Archbishop Chaput reveals an ugly little secret:
The American Catholic history of institutional racism
Adapted from this source: chapter 4. CONSTANTINE'S CHILDREN, from Archbishop Charles J. Chaput's latest book, Render Unto Caesar.
"Archbishop Joseph Rummel served the Catholic people of New Orleans from 1935 until his death in 1964.
"By the 1950s, he faced an increasingly ugly problem.
"The Archdiocese of New Orleans had the largest Catholic population in the Deep South and many thousands of black Catholics.
"It also had segregated schools.
"Rummel and previous bishops had always ensured that black students had access to Catholic education.
"However, segregated parochial schools had the same scarce money and poor quality as the segregated public schools.
"After World War II, Rummel began desegregating the local church.
"In 1948, his seminary welcomed two black students.
"In 1951, Rummel pulled the White and Colored signs from Catholic parishes [But! Maybe not those racist signs still inside his Cathedral, just yet, huh? So mom told us years later! Heh, heh!]
"In 1953, a year before the U.S. Supreme Court struck down segregation in public schools, he issued the first of two strong pastoral letters: Blessed Are the Peacemakers.
"Pastors read it to their people at every Mass one Sunday.
"It drew a quick response.
"Some parishioners bitterly resented from the pulpit that there will be no further discrimination or segregation in the pews, at the Communion rail, at the confessional and in parish meetings, just as there will be no segregation in the kingdom of heaven.
"In 1956 [ 3 years later, o.k.? :) ], Rummel said he intended to desegregate Catholic schools.
"Tempers ran hot.
"Most parish school boards voted against desegregation.
"Rummel didn't budge.
"A year earlier, he had closed a parish when its people objected to their newly assigned black priest.
"But to compound the archbishop's troubles, many parents had moved their children from public to Catholic schools, hoping to avoid desegregation.
"Members of the Louisiana legislature threatened to withhold then - available public funds from Catholic schools if Rummel went ahead with his plans [similar monkey - shines were still going on there in 1978, as we discovered -- the hard way! -- after testifying before State Representative Jimmy Long's house education committee, boy and howdy! :) ].
"In early 1962, Rummel said that in the following year, Catholic schools would integrate.
"Several Catholic politicians organized public protests and letter - writing campaigns.
"They threatened a boycott of Catholic schools.
"On April 16, 1962, Rummel excommunicated three prominent Catholics [at long last! :) ] -- a judge [ My guess?
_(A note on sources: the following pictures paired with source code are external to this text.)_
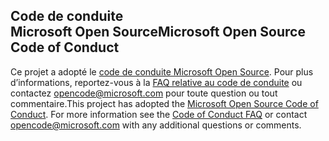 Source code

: ## <a name="microsoft-open-source-code-of-conduct"></a><span data-ttu-id="3a622-101">Code de conduite Microsoft Open Source</span><span class="sxs-lookup"><span data-stu-id="3a622-101">Microsoft Open Source Code of Conduct</span></span>
<span data-ttu-id="3a622-p101">Ce projet a adopté le [code de conduite Microsoft Open Source](https://opensource.microsoft.com/codeofconduct/). Pour plus d’informations, reportez-vous à la [FAQ relative au code de conduite](https://opensource.microsoft.com/codeofconduct/faq/) ou contactez [opencode@microsoft.com](mailto:opencode@microsoft.com) pour toute question ou tout commentaire.</span><span class="sxs-lookup"><span data-stu-id="3a622-p101">This project has adopted the [Microsoft Open Source Code of Conduct](https://opensource.microsoft.com/codeofconduct/). For more information see the [Code of Conduct FAQ](https://opensource.microsoft.com/codeofconduct/faq/) or contact [opencode@microsoft.com](mailto:opencode@microsoft.com) with any additional questions or comments.</span></span> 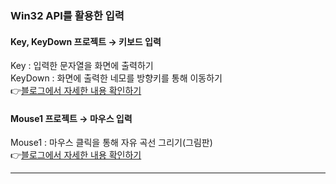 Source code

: ### Win32 API를 활용한 입력
   #### Key, KeyDown 프로젝트 → 키보드 입력
   Key : 입력한 문자열을 화면에 출력하기  
   KeyDown : 화면에 출력한 네모를 방향키를 통해 이동하기  
   👉[블로그에서 자세한 내용 확인하기](https://chanos.tistory.com/entry/Windows-API-Win32-API%EB%A5%BC-%ED%99%9C%EC%9A%A9%ED%95%B4-%ED%82%A4%EB%B3%B4%EB%93%9C-%EC%9E%85%EB%A0%A5%ED%95%98%EA%B8%B0)  
   
   #### Mouse1 프로젝트 → 마우스 입력
   Mouse1 : 마우스 클릭을 통해 자유 곡선 그리기(그림판)  
   👉[블로그에서 자세한 내용 확인하기](https://chanos.tistory.com/entry/Windows-API-Win32%EB%A5%BC-%ED%99%9C%EC%9A%A9%ED%95%B4-%EB%A7%88%EC%9A%B0%EC%8A%A4-%EC%9E%85%EB%A0%A5%ED%95%98%EA%B8%B0)  
<hr/>
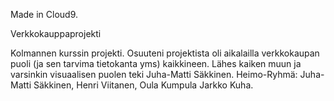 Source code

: Made in Cloud9.

 Verkkokauppaprojekti

Kolmannen kurssin projekti. Osuuteni projektista oli aikalailla verkkokaupan puoli (ja sen tarvima tietokanta yms) kaikkineen. Lähes kaiken muun ja varsinkin visuaalisen puolen teki Juha-Matti Säkkinen.
Heimo-Ryhmä:
Juha-Matti Säkkinen, Henri Viitanen, Oula Kumpula Jarkko Kuha.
Most likely bad 'ole Leander Perez, right?], a political writer, and a community organizer -- for publicly defying the teaching of their church.
"The New Orleans events made national news, covered by Time magazine and the New York Times.
"The Times editorial board gushed that men of all faiths must admire [Rummel's] unwavering courage because he has set an example founded on religious principle and is responsive to the social conscience of our time."
Anybody wanting to look all this up on microfilm at your own school's library:
"Courage in the Church," New York Times, April 19, 1962.
'Way over in Gran Coteau, the Madams of the Sacred Heart nuns started desegregating their Womens' College by 1953 - 1954, as an older female sibling gleefully told us not too many years ago.
She was thrilled to have been smack in the middle of both the on - campus and off - campus uproar that followed.
Indeed, she and other classmates had already been given the green light by the mother superior to teach catechism to little black kids, and had apparently done so.
Such is the contrast between Roman Catholicism and so - called American Catholicism, believe it or not!